■ About this exercise: Your job with the data below is to output exactly the lines from the one holding "## Description" down to the one holding "## Return value", both included, and no others.

### Record excerpts

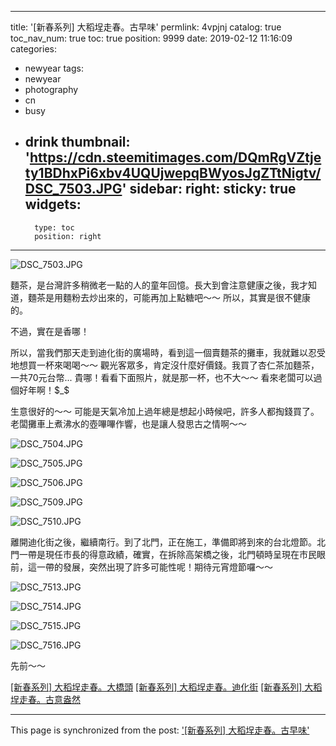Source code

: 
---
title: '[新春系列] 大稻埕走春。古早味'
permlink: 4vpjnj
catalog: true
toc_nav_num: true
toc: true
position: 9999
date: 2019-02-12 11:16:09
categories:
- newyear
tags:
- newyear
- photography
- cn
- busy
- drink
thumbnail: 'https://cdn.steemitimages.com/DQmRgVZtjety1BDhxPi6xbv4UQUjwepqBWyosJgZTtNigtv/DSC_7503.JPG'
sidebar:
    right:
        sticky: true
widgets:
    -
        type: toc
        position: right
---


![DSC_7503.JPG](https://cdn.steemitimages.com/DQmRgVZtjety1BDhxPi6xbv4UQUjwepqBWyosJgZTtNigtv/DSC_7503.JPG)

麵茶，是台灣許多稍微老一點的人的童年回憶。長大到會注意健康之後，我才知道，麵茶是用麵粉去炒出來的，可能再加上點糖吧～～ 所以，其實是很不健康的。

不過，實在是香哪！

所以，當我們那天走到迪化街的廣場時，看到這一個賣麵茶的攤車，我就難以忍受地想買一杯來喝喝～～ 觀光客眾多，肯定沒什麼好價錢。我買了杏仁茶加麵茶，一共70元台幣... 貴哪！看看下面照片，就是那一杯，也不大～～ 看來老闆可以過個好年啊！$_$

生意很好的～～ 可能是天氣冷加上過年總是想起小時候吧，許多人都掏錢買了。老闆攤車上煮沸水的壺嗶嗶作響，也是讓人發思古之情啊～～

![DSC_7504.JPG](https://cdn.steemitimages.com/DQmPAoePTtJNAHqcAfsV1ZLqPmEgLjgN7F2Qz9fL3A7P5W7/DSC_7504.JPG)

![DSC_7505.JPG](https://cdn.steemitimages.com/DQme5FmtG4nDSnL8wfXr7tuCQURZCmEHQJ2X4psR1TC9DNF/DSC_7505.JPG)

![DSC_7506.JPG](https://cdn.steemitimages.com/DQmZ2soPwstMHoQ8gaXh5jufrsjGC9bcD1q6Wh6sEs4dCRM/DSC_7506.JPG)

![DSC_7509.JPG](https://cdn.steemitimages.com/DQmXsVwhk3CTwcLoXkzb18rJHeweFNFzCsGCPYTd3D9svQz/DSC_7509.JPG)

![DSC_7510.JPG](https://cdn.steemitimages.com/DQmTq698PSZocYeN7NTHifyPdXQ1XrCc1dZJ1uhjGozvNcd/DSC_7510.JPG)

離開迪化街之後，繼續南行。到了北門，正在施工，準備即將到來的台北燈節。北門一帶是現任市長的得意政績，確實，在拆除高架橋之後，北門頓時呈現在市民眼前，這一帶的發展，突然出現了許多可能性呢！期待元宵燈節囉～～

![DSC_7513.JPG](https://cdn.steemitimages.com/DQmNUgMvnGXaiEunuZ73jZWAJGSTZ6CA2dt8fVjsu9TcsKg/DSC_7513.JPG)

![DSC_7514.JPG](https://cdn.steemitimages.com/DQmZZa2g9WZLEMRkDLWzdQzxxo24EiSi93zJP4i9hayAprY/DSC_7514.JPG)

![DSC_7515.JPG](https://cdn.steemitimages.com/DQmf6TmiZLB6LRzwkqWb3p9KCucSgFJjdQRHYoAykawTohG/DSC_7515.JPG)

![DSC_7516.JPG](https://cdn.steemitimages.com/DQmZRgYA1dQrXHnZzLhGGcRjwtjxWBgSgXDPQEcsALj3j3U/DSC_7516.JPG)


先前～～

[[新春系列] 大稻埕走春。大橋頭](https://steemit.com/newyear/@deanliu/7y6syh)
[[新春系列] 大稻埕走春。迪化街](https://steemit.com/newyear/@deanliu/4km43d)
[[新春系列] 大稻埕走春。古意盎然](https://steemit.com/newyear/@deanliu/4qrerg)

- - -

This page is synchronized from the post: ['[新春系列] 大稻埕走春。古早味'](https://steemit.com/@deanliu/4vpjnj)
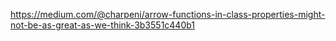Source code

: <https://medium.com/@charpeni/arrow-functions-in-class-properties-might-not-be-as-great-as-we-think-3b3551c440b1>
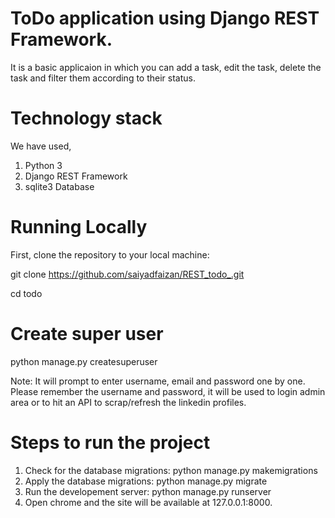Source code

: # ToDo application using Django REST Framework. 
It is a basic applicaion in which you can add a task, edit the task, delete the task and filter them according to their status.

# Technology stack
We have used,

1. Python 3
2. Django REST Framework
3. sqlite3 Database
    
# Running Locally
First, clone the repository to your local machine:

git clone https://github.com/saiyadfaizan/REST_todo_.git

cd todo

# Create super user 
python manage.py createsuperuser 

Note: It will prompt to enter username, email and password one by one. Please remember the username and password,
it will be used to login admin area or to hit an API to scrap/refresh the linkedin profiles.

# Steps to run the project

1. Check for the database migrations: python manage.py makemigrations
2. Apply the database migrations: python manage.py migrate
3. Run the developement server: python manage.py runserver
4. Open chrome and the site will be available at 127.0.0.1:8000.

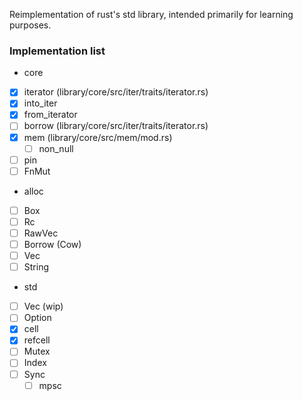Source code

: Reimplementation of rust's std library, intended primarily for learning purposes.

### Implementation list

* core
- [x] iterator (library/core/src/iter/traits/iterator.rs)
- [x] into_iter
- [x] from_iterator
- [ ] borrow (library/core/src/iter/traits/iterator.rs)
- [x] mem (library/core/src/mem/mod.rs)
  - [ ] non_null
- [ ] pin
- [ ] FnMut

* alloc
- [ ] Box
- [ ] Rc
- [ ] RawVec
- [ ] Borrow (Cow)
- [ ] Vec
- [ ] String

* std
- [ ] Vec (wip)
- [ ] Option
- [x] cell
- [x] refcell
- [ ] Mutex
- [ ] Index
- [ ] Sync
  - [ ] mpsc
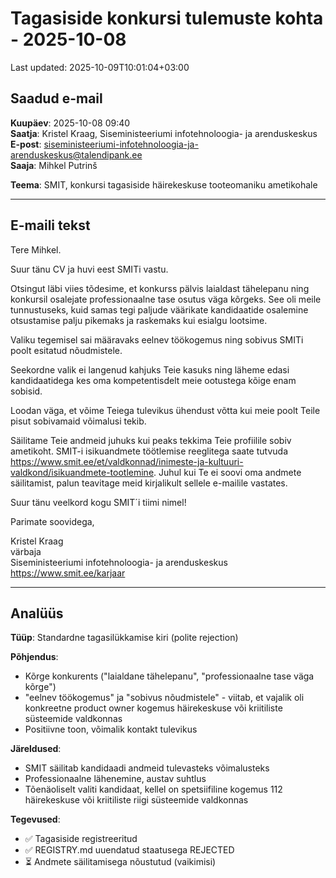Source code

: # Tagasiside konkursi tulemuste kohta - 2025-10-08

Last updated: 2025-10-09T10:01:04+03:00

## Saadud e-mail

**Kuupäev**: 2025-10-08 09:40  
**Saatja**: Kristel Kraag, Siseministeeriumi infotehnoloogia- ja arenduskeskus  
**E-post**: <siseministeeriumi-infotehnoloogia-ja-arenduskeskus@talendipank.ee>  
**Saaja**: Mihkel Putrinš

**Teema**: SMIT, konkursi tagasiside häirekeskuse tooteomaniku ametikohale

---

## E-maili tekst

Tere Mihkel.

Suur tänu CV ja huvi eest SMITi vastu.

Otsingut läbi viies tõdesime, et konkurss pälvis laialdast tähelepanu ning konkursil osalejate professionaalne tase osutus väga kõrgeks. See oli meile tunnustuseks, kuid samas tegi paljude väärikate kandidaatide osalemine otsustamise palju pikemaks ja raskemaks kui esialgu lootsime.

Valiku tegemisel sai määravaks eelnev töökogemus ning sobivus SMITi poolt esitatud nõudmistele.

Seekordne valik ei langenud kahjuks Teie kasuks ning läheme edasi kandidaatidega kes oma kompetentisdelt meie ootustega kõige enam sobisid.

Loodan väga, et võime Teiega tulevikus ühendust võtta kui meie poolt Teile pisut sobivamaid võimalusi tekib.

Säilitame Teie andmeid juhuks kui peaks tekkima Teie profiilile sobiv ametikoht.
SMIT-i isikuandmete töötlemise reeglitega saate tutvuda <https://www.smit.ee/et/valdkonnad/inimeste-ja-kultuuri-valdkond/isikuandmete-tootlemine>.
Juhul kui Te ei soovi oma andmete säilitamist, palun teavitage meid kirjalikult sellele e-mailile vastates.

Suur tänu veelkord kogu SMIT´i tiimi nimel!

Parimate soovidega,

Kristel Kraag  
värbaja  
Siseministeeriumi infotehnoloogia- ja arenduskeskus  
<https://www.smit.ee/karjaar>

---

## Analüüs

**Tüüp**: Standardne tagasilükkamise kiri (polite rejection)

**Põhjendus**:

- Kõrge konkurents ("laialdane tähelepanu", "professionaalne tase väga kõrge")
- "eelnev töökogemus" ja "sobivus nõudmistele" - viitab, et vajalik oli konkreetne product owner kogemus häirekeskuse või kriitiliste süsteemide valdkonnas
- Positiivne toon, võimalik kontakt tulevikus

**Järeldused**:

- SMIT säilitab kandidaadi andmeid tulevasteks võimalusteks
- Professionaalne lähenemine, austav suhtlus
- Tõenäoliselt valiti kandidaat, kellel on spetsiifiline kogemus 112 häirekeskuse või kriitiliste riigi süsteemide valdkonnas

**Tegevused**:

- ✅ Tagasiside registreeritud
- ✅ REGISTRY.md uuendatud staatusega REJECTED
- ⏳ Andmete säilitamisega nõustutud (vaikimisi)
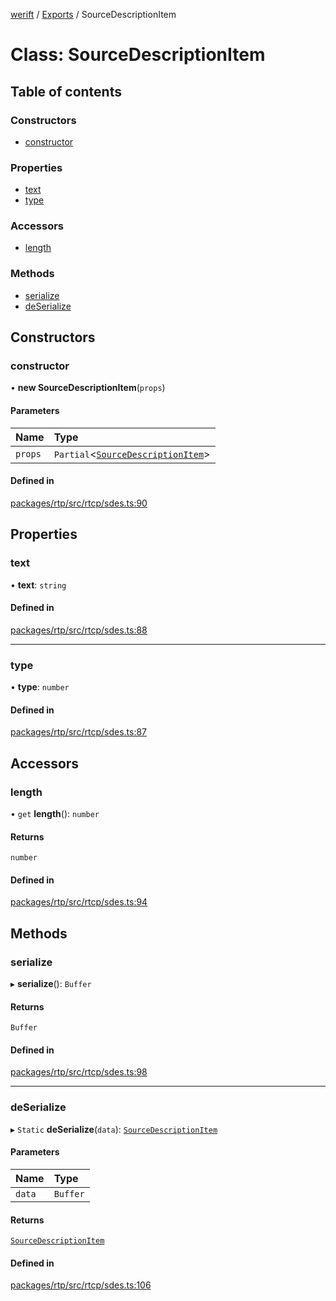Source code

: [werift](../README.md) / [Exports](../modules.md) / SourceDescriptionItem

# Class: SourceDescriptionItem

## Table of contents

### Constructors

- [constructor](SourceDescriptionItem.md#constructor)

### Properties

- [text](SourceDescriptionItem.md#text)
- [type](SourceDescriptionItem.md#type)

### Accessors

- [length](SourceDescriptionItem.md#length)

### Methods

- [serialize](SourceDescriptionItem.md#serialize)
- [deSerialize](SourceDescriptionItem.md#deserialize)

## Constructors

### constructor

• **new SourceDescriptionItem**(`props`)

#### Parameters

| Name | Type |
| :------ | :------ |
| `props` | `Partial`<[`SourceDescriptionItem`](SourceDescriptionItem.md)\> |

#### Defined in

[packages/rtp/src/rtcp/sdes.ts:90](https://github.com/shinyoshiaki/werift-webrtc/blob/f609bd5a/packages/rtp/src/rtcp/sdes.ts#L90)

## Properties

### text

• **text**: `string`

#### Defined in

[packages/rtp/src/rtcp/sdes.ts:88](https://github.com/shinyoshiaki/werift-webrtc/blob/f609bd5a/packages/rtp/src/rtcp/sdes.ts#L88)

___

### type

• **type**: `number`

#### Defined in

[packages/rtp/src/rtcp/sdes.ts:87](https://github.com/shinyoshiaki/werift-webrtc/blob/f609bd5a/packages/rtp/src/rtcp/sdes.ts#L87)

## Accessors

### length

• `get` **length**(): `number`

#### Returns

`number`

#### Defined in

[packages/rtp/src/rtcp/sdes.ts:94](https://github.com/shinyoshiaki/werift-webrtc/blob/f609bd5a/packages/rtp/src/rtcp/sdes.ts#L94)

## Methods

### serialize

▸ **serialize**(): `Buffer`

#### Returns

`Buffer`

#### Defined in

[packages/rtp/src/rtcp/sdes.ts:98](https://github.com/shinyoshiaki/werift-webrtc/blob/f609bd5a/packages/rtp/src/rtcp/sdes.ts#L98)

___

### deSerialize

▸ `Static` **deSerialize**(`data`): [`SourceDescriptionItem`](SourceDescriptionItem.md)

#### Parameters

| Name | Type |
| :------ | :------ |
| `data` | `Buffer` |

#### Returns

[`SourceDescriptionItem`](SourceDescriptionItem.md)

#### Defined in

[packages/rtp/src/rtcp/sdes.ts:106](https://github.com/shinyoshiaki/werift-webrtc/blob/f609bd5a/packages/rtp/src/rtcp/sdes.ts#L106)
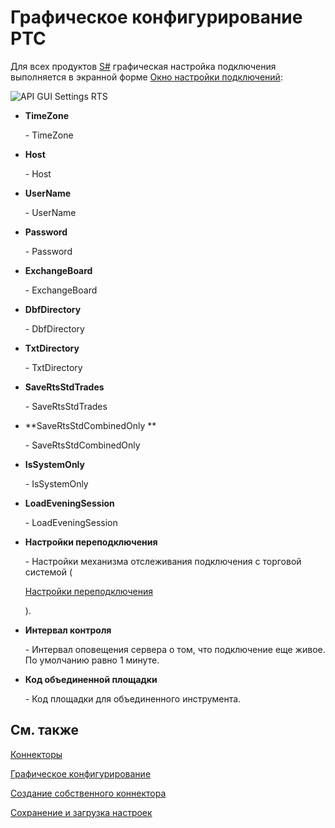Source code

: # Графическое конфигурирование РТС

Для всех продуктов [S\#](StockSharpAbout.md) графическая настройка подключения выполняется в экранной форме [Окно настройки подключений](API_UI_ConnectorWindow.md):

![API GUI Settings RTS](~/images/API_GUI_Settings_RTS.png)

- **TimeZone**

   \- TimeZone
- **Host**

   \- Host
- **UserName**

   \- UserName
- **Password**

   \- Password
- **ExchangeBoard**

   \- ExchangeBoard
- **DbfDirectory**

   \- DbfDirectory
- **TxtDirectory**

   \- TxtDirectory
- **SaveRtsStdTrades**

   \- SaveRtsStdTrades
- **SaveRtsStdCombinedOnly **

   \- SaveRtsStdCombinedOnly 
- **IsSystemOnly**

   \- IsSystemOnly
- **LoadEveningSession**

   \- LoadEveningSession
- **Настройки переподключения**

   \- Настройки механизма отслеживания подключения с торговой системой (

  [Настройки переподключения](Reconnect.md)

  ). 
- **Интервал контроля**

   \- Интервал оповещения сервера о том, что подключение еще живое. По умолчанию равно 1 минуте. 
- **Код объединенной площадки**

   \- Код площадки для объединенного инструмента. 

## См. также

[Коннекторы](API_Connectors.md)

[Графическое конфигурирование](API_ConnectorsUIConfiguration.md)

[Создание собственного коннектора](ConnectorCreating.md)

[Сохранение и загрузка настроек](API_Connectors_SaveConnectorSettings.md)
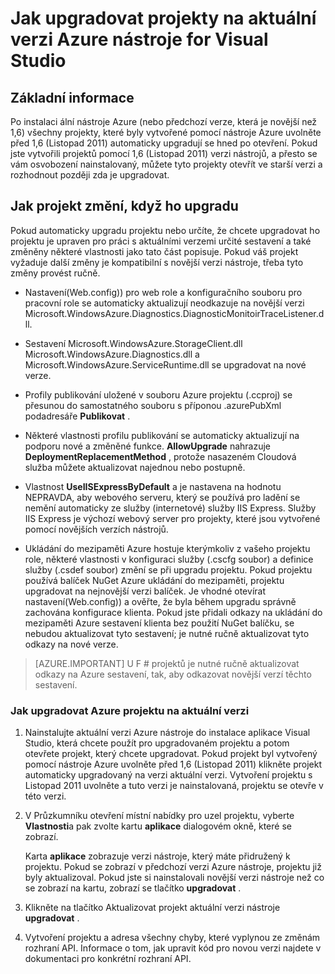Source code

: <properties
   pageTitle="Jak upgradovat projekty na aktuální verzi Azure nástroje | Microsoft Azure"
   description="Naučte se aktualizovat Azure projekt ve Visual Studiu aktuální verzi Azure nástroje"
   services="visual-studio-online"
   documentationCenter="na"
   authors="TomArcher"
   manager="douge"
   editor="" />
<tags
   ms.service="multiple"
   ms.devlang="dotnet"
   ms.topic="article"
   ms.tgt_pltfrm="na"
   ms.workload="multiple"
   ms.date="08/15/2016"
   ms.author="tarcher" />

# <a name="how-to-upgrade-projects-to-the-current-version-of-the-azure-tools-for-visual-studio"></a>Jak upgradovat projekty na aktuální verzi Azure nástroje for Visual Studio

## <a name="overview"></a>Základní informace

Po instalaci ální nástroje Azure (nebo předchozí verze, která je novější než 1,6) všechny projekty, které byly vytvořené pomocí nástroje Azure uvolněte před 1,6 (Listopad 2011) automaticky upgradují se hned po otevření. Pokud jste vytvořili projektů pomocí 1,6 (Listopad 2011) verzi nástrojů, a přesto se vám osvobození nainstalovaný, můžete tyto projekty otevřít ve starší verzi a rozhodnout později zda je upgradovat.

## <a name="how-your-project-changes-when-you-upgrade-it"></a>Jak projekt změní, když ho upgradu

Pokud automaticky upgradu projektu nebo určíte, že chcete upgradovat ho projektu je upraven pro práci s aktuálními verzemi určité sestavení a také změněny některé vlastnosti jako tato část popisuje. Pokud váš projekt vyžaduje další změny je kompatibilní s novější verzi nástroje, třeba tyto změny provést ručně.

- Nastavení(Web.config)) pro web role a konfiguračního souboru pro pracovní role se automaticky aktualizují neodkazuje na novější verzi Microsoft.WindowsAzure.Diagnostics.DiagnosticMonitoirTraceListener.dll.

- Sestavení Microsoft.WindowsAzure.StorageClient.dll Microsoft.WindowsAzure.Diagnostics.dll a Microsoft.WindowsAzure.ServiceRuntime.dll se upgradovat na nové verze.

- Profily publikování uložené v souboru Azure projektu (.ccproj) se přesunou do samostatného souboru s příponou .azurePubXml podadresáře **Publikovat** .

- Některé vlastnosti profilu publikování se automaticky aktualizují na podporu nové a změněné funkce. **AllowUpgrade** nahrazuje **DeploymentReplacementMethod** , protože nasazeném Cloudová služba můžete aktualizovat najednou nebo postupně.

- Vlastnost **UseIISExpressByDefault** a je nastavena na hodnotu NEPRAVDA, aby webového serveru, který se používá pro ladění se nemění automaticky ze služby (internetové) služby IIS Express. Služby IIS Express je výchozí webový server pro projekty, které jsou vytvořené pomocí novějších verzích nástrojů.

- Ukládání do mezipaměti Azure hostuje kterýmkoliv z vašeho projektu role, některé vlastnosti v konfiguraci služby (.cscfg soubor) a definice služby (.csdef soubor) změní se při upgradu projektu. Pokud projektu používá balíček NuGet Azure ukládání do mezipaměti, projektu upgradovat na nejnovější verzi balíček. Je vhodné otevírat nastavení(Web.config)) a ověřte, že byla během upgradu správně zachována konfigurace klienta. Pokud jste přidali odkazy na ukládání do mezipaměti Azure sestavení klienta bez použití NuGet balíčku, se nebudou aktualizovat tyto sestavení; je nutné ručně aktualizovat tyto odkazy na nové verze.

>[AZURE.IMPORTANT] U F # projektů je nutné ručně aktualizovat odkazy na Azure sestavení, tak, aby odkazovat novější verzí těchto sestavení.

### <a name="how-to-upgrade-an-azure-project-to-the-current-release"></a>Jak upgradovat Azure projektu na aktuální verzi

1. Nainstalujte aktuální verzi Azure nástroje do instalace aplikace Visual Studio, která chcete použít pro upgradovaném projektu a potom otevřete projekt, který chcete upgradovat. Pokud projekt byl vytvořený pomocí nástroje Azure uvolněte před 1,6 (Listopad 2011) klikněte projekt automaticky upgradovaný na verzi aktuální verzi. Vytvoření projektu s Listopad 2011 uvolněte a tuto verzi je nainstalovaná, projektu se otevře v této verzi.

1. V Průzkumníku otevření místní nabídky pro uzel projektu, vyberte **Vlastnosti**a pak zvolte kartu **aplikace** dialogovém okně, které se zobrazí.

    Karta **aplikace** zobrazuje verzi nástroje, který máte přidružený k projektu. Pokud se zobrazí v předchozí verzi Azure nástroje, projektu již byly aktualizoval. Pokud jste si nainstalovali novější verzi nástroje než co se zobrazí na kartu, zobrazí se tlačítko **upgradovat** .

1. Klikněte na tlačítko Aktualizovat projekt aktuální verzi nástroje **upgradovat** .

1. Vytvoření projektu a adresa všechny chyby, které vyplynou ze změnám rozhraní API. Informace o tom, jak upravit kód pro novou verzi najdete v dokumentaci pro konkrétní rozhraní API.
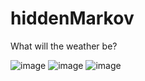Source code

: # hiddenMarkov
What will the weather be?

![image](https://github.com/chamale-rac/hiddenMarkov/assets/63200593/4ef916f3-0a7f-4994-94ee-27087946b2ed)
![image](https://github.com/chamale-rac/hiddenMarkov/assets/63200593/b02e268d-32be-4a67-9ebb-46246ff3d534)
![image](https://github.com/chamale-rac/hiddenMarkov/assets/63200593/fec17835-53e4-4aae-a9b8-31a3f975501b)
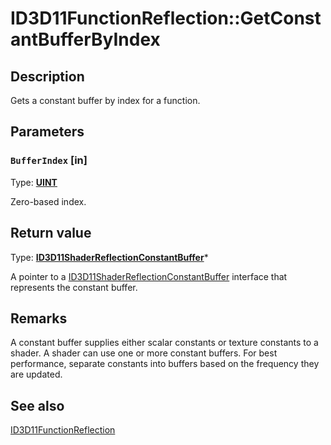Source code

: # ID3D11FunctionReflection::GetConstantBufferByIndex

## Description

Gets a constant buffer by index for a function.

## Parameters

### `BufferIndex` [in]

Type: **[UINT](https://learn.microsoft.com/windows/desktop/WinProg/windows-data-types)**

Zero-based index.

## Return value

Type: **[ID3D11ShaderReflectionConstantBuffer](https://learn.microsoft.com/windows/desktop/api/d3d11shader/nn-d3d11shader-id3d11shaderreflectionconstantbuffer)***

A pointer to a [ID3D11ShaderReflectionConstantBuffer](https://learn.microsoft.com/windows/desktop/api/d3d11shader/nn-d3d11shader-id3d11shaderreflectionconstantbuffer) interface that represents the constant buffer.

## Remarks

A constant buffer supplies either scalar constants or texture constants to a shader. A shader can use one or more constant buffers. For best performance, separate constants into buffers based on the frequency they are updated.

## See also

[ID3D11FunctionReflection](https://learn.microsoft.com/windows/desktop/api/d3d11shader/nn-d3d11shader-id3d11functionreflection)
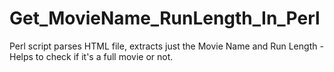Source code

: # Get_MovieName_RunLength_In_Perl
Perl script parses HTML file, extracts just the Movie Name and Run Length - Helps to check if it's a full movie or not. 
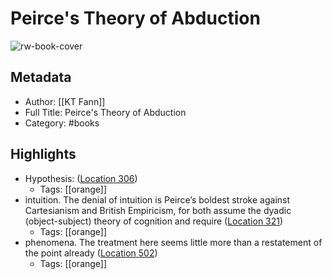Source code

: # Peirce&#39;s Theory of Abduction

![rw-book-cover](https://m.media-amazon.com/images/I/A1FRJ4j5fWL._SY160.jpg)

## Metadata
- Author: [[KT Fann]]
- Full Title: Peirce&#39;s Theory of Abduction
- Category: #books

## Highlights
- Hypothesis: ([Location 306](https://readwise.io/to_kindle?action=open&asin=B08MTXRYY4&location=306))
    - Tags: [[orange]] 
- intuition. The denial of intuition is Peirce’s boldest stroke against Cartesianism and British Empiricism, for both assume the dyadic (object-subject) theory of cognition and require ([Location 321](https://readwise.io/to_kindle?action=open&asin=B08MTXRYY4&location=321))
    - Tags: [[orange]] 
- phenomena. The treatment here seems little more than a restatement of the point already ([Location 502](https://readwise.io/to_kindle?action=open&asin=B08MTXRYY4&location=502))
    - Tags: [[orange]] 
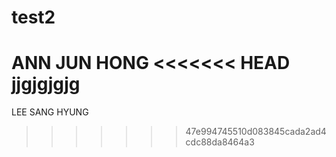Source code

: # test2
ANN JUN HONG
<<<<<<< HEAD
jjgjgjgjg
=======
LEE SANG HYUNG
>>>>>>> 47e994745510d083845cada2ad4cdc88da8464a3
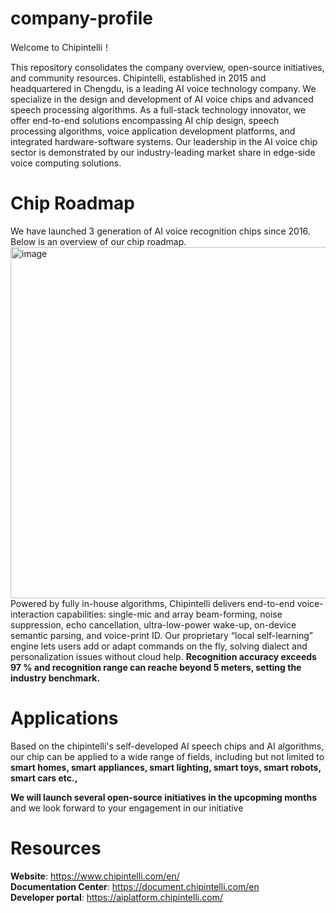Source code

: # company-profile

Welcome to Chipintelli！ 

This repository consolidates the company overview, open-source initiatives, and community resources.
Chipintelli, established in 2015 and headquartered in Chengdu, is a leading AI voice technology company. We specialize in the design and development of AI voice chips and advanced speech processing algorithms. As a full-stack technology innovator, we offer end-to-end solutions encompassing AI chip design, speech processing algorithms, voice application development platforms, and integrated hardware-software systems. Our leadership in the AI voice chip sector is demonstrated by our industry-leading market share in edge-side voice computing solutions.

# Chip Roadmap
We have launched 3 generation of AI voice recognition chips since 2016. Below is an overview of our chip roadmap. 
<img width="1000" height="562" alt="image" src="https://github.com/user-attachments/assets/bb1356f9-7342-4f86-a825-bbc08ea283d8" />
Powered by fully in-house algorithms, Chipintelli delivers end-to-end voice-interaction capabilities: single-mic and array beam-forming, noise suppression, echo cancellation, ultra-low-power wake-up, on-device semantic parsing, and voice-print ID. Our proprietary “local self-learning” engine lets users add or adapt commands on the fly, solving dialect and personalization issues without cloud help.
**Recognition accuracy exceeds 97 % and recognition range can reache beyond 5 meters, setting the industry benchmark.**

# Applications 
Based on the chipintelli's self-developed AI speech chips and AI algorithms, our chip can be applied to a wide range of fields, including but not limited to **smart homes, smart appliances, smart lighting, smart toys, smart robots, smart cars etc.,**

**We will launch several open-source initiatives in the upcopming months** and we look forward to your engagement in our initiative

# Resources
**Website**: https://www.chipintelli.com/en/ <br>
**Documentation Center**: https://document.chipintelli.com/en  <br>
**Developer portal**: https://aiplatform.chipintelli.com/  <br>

######

■ Expected answer:
## Description

Gets a constant buffer by index for a function.

## Parameters

### `BufferIndex` [in]

Type: **[UINT](https://learn.microsoft.com/windows/desktop/WinProg/windows-data-types)**

Zero-based index.

## Return value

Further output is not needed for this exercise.